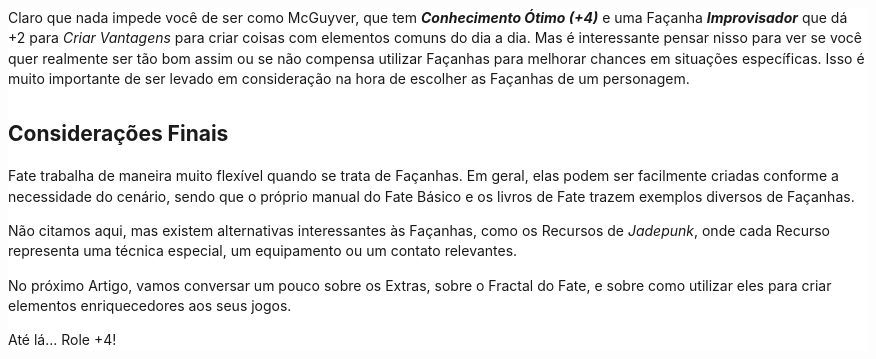 Claro que nada impede você de ser como McGuyver, que tem _**Conhecimento Ótimo (+4)**_ e uma Façanha _**Improvisador**_ que dá +2 para _Criar Vantagens_ para criar coisas com elementos comuns do dia a dia. Mas é interessante pensar nisso para ver se você quer realmente ser tão bom assim ou se não compensa utilizar Façanhas para melhorar chances em situações específicas. Isso é muito importante de ser levado em consideração na hora de escolher as Façanhas de um personagem.

## Considerações Finais

Fate trabalha de maneira muito flexível quando se trata de Façanhas. Em geral, elas podem ser facilmente criadas conforme a necessidade do cenário, sendo que o próprio manual do Fate Básico e os livros de Fate trazem exemplos diversos de Façanhas.

Não citamos aqui, mas existem alternativas interessantes às Façanhas, como os Recursos de _Jadepunk_, onde cada Recurso representa uma técnica especial, um equipamento ou um contato relevantes.

No próximo Artigo, vamos conversar um pouco sobre os Extras, sobre o Fractal do Fate, e sobre como utilizar eles para criar elementos enriquecedores aos seus jogos.

Até lá... Role +4!

[dgw-aspectos]: https://www.dungeongeek21.com/bg/iniciando-no-fate-aspectos
[dgw-pericias]: https://www.dungeongeek21.com/bg/iniciando-no-fate-pericias
[definicao-facanha]: http://fatesrdbrasil.gitlab.io/fate-srd-brasil/fate-basico/pericias-e-facanhas/#o-que-É-uma-façanha
[fae-facanhas]: http://fatesrdbrasil.gitlab.io/fate-srd-brasil/fate-acelerado/facanhas/
[facanhas-investigar]: http://fatesrdbrasil.gitlab.io/fate-srd-brasil/fate-basico/investigar/#façanhas-para-investigar
[^1]: _**N.A.:**_ Exemplo de Façanha criada no momento em que o Artigo foi escrito
[^2]: perceba que aqui temos algo similar à Façanha de Conhecimentos _Especialista_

================================

Each line above that has the word "gitlab" should be copied.

[definicao-facanha]: http://fatesrdbrasil.gitlab.io/fate-srd-brasil/fate-basico/pericias-e-facanhas/#o-que-É-uma-façanha
[fae-facanhas]: http://fatesrdbrasil.gitlab.io/fate-srd-brasil/fate-acelerado/facanhas/
[facanhas-investigar]: http://fatesrdbrasil.gitlab.io/fate-srd-brasil/fate-basico/investigar/#façanhas-para-investigar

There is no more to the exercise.